Abstract: How neural networks coordinate to support speech perception and speech production represents a forefront research topic in both contemporary neuroscience and artificial intelligence. Despite the successful incorporation of hierarchical and predictive attributes from biological neural networks (BNNs) into artificial counterparts, substantial disparities persist, particularly in terms of real-time feedback and nonlinear regulation. To gain a more profound understanding of how BNNs manifest these attributes, the present study employed electroencephalography (EEG) techniques to examine the spatiotemporal brain network dynamics involved in listening and oral reading of identical sentences. These two tasks engage distinct sensorimotor modalities while sharing high-level semantic and syntactic representations. According to a hierarchical feedforward model, the low-level auditory and visual inputs would be progressively transformed towards abstract representations of the sentence meaning, leading to a convergence of brain network patterns in higher cognitive regions. However, our findings challenged this viewpoint by revealing an early resemblance of network activation in the prefrontal and parietal areas in both tasks. It implies a top-down predictive mechanism along with the bottom-up progression. This bidirectional interaction could be potentially implemented through frequency-specific synchronization and desynchronization between functional-specific cortical regions, laying the foundation of the speech chain system with common neural substrates.

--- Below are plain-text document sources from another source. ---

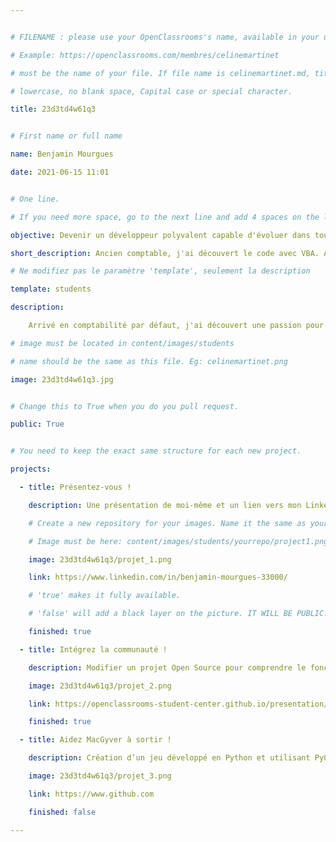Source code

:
 ```yaml
---


# FILENAME : please use your OpenClassrooms's name, available in your url.

# Example: https://openclassrooms.com/membres/celinemartinet

# must be the name of your file. If file name is celinemartinet.md, title is celinemartinet.

# lowercase, no blank space, Capital case or special character.

title: 23d3td4w61q3


# First name or full name

name: Benjamin Mourgues

date: 2021-06-15 11:01


# One line.

# If you need more space, go to the next line and add 4 spaces on the left, as in 'description'.

objective: Devenir un développeur polyvalent capable d'évoluer dans tout environnement

short_description: Ancien comptable, j'ai découvert le code avec VBA. Aujourd'hui Python par passion. 

# Ne modifiez pas le paramètre 'template', seulement la description

template: students

description:

    Arrivé en comptabilité par défaut, j'ai découvert une passion pour l'algo avec VBA.

# image must be located in content/images/students

# name should be the same as this file. Eg: celinemartinet.png

image: 23d3td4w61q3.jpg


# Change this to True when you do you pull request.

public: True


# You need to keep the exact same structure for each new project.

projects:

  - title: Présentez-vous !

    description: Une présentation de moi-même et un lien vers mon LinkedIn.

    # Create a new repository for your images. Name it the same as your nickname and profile picture.

    # Image must be here: content/images/students/yourrepo/project1.png

    image: 23d3td4w61q3/projet_1.png

    link: https://www.linkedin.com/in/benjamin-mourgues-33000/

    # 'true' makes it fully available.

    # 'false' will add a black layer on the picture. IT WILL BE PUBLIC!

    finished: true

  - title: Intégrez la communauté !

    description: Modifier un projet Open Source pour comprendre le fonctionnement de Git.

    image: 23d3td4w61q3/projet_2.png

    link: https://openclassrooms-student-center.github.io/presentation/students/ratus.html

    finished: true

  - title: Aidez MacGyver à sortir !

    description: Création d’un jeu développé en Python et utilisant PyGame.

    image: 23d3td4w61q3/projet_3.png

    link: https://www.github.com

    finished: false

---
```

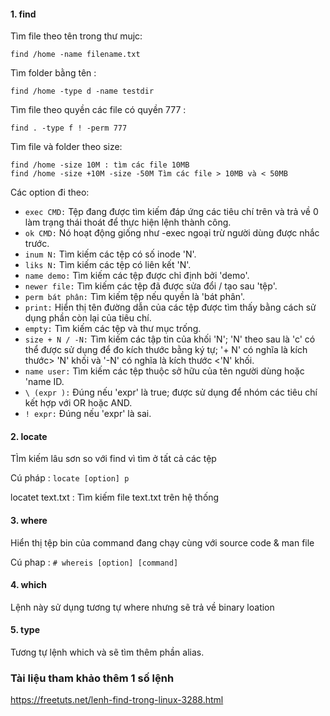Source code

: #### 1. find
Tìm file theo tên trong thư mujc:
```
find /home -name filename.txt
```
Tìm folder bằng tên :
```
find /home -type d -name testdir
```
Tìm file theo quyền các file có quyền 777 :
```
find . -type f ! -perm 777
```
Tìm file và folder theo size:
```
find /home -size 10M : tìm các file 10MB
find /home -size +10M -size -50M Tìm các file > 10MB và < 50MB
```
Các option đi theo:

- ``` exec CMD: ``` Tệp đang được tìm kiếm đáp ứng các tiêu chí trên và trả về 0 làm trạng thái thoát để thực hiện lệnh thành công.
- ``` ok CMD: ``` Nó hoạt động giống như -exec ngoại trừ người dùng được nhắc trước.
- ``` inum N: ``` Tìm kiếm các tệp có số inode 'N'.
- ``` liks N: ``` Tìm kiếm các tệp có liên kết 'N'.
- ``` name demo: ``` Tìm kiếm các tệp được chỉ định bởi 'demo'.
- ``` newer file: ``` Tìm kiếm các tệp đã được sửa đổi / tạo sau 'tệp'.
- ``` perm bát phân: ``` Tìm kiếm tệp nếu quyền là 'bát phân'.
- ``` print: ``` Hiển thị tên đường dẫn của các tệp được tìm thấy bằng cách sử dụng phần còn lại của tiêu chí.
- ``` empty: ``` Tìm kiếm các tệp và thư mục trống.
- ``` size + N / -N: ``` Tìm kiếm các tập tin của khối 'N'; 'N' theo sau là 'c' có thể được sử dụng để đo kích thước bằng ký tự; '+ N' có nghĩa là kích thước> 'N' khối và '-N' có nghĩa là kích thước <'N' khối.
- ``` name user: ``` Tìm kiếm các tệp thuộc sở hữu của tên người dùng hoặc 'name ID.
- ``` \ (expr ): ``` Đúng nếu 'expr' là true; được sử dụng để nhóm các tiêu chí kết hợp với OR hoặc AND.
- ``` ! expr: ``` Đúng nếu 'expr' là sai.

#### 2. locate

TÌm kiếm lâu sơn so với find vì tìm ở tất cả các tệp

Cú pháp : ``` locate [option] p ```

locatet text.txt : Tìm kiếm file text.txt trên hệ thống

#### 3. where

Hiển thị tệp bin của command đang chạy cùng với source code & man file

Cú phap : ``` # whereis [option] [command] ```

#### 4. which

Lệnh này sử dụng tương tự where nhưng sẽ trả về binary loation

#### 5. type

Tương tự lệnh which và sẽ tìm thêm phần alias.

### Tài liệu tham khảo thêm 1 số lệnh
https://freetuts.net/lenh-find-trong-linux-3288.html
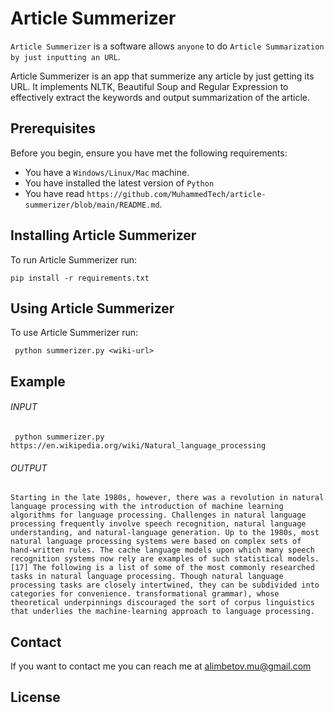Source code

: 
# Article Summerizer

`Article Summerizer` is a software allows `anyone` to do `Article Summarization by just inputting an URL`.

Article Summerizer is an app that summerize any article by just getting its URL. It implements NLTK, Beautiful Soup and Regular Expression to effectively extract the keywords and output summarization of the article.

## Prerequisites

Before you begin, ensure you have met the following requirements:
<!--- These are just example requirements. Add, duplicate or remove as required --->
* You have a `Windows/Linux/Mac` machine.
* You have installed the latest version of `Python`
* You have read `https://github.com/MuhammedTech/article-summerizer/blob/main/README.md`.

## Installing Article Summerizer

To run Article Summerizer run:

```
pip install -r requirements.txt
```

## Using Article Summerizer

To use Article Summerizer run:

```
 python summerizer.py <wiki-url>
```

## Example
   ###### INPUT
```
 python summerizer.py https://en.wikipedia.org/wiki/Natural_language_processing
```
   ###### OUTPUT
```
Starting in the late 1980s, however, there was a revolution in natural language processing with the introduction of machine learning algorithms for language processing. Challenges in natural language processing frequently involve speech recognition, natural language understanding, and natural-language generation. Up to the 1980s, most natural language processing systems were based on complex sets of hand-written rules. The cache language models upon which many speech recognition systems now rely are examples of such statistical models. [17] The following is a list of some of the most commonly researched tasks in natural language processing. Though natural language processing tasks are closely intertwined, they can be subdivided into categories for convenience. transformational grammar), whose theoretical underpinnings discouraged the sort of corpus linguistics that underlies the machine-learning approach to language processing.
```


## Contact

If you want to contact me you can reach me at alimbetov.mu@gmail.com

## License
<!--- If you're not sure which open license to use see https://choosealicense.com/--->

<!--- This project uses the following license: [<license_name>](<link>) --->

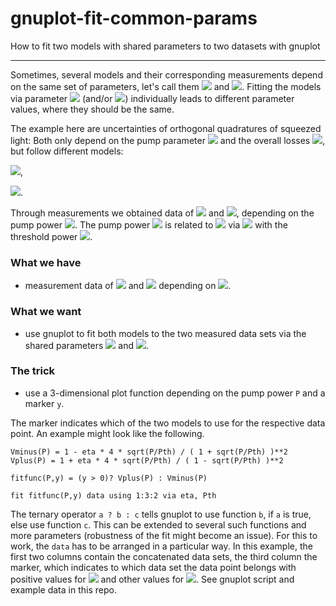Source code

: # gnuplot-fit-common-params
How to fit two models with shared parameters to two datasets with gnuplot

-------------------------------------------------------------------------

Sometimes, several models and their corresponding measurements depend on the same set of parameters, let's call them <img src="https://render.githubusercontent.com/render/math?math=x"> and <img src="https://render.githubusercontent.com/render/math?math=\eta">. Fitting the models via parameter <img src="https://render.githubusercontent.com/render/math?math=x"> (and/or <img src="https://render.githubusercontent.com/render/math?math=\eta">) individually leads to different parameter values, where they should be the same.

The example here are uncertainties of orthogonal quadratures of squeezed light: Both only depend on the pump parameter <img src="https://render.githubusercontent.com/render/math?math=x"> and the overall losses <img src="https://render.githubusercontent.com/render/math?math=\eta">, but follow different models:

<img src="https://render.githubusercontent.com/render/math?math=V^-=1-\eta\frac{4x}{(1%2Bx)^2}">,

<img src="https://render.githubusercontent.com/render/math?math=V^%2B=1%2B\eta\frac{4x}{(1-x)^2}">.

Through measurements we obtained data of <img src="https://render.githubusercontent.com/render/math?math=V^-"> and <img src="https://render.githubusercontent.com/render/math?math=V^%2B">, depending on the pump power <img src="https://render.githubusercontent.com/render/math?math=P">. The pump power <img src="https://render.githubusercontent.com/render/math?math=P"> is related to <img src="https://render.githubusercontent.com/render/math?math=x"> via <img src="https://render.githubusercontent.com/render/math?math=x=\sqrt{P/P_{th}}"> with the threshold power <img src="https://render.githubusercontent.com/render/math?math=P_{th}">.

### What we have
- measurement data of <img src="https://render.githubusercontent.com/render/math?math=V^-"> and <img src="https://render.githubusercontent.com/render/math?math=V^%2B"> depending on <img src="https://render.githubusercontent.com/render/math?math=P">.

### What we want
- use gnuplot to fit both models to the two measured data sets via the shared parameters <img src="https://render.githubusercontent.com/render/math?math=P_{th}"> and <img src="https://render.githubusercontent.com/render/math?math=\eta">.

### The trick
- use a 3-dimensional plot function depending on the pump power `P` and a marker `y`.

The marker indicates which of the two models to use for the respective data point. An example might look like the following.
```
Vminus(P) = 1 - eta * 4 * sqrt(P/Pth) / ( 1 + sqrt(P/Pth) )**2
Vplus(P) = 1 + eta * 4 * sqrt(P/Pth) / ( 1 - sqrt(P/Pth) )**2

fitfunc(P,y) = (y > 0)? Vplus(P) : Vminus(P)

fit fitfunc(P,y) data using 1:3:2 via eta, Pth
```
The ternary operator `a ? b : c` tells gnuplot to use function `b`, if `a` is true, else use function `c`. This can be extended to several such functions and more parameters (robustness of the fit might become an issue). For this to work, the `data` has to be arranged in a particular way. In this example, the first two columns contain the concatenated data sets, the third column the marker, which indicates to which data set the data point belongs with positive values for <img src="https://render.githubusercontent.com/render/math?math=V^-"> and other values for <img src="https://render.githubusercontent.com/render/math?math=V^%2B">. See gnuplot script and example data in this repo.
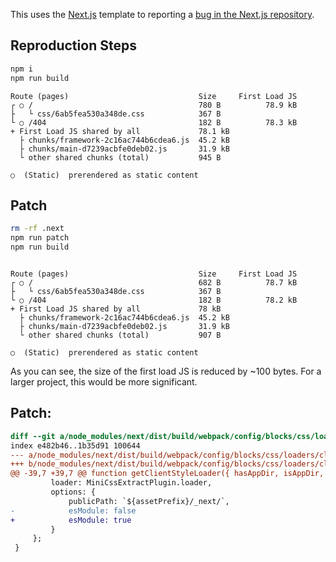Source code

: This uses the [Next.js](https://nextjs.org/) template to reporting a [bug in the Next.js repository](https://github.com/vercel/next.js/issues).

## Reproduction Steps

```bash
npm i 
npm run build
```

```
Route (pages)                             Size     First Load JS
┌ ○ /                                     780 B          78.9 kB
├   └ css/6ab5fea530a348de.css            367 B
└ ○ /404                                  182 B          78.3 kB
+ First Load JS shared by all             78.1 kB
  ├ chunks/framework-2c16ac744b6cdea6.js  45.2 kB
  ├ chunks/main-d7239acbfe0deb02.js       31.9 kB
  └ other shared chunks (total)           945 B

○  (Static)  prerendered as static content
```

## Patch

```bash
rm -rf .next
npm run patch
npm run build
```

```

Route (pages)                             Size     First Load JS
┌ ○ /                                     682 B          78.7 kB
├   └ css/6ab5fea530a348de.css            367 B
└ ○ /404                                  182 B          78.2 kB
+ First Load JS shared by all             78 kB
  ├ chunks/framework-2c16ac744b6cdea6.js  45.2 kB
  ├ chunks/main-d7239acbfe0deb02.js       31.9 kB
  └ other shared chunks (total)           907 B

○  (Static)  prerendered as static content
```

As you can see, the size of the first load JS is reduced by ~100 bytes.
For a larger project, this would be more significant.

## Patch:

```diff
diff --git a/node_modules/next/dist/build/webpack/config/blocks/css/loaders/client.js b/node_modules/next/dist/build/webpack/config/blocks/css/loaders/client.js
index e482b46..1b35d91 100644
--- a/node_modules/next/dist/build/webpack/config/blocks/css/loaders/client.js
+++ b/node_modules/next/dist/build/webpack/config/blocks/css/loaders/client.js
@@ -39,7 +39,7 @@ function getClientStyleLoader({ hasAppDir, isAppDir, isDevelopment, assetPrefix
         loader: MiniCssExtractPlugin.loader,
         options: {
             publicPath: `${assetPrefix}/_next/`,
-            esModule: false
+            esModule: true
         }
     };
 }
 ```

Key words: speech perception and production, electroencephalography (EEG) techniques, brain network dynamics, predictive coding, frequency multiplexing

摘要： 神经网络如何协调支持语音感知和语音产生是当代神经科学和人工智能的前沿研究课题。尽管人工神经网络已成功地整合了生物神经网络的层次性和预测性，但两者之间实质性的差异仍然存在，特别是在实时反馈和非线性调节方面。为了更深入地了解生物神经网络如何表现这些属性，本研究采用脑电技术研究了听力和口语阅读任务中的脑网络时空动态特性。这两个任务涉及不同的感觉运动模态，但共享高层级的语义和句法表征。根据层级前馈模型，低层级的听觉和视觉输入将逐步转化为句子意义的抽象表征，导致大脑网络模式在更高的认知区域趋同。然而，我们的研究结果揭示了与这一观点相悖的现象，即两个任务中前额叶和顶叶区域的网络激活的早期相似性，它意味着自上而下的预测机制和自下而上的同步展开。这种双向交互作用可能通过特定功能皮质区域之间频率特异性的同步和去同步来实现，为具有共同神经基质的言语链奠定了神经生理学方面的基础。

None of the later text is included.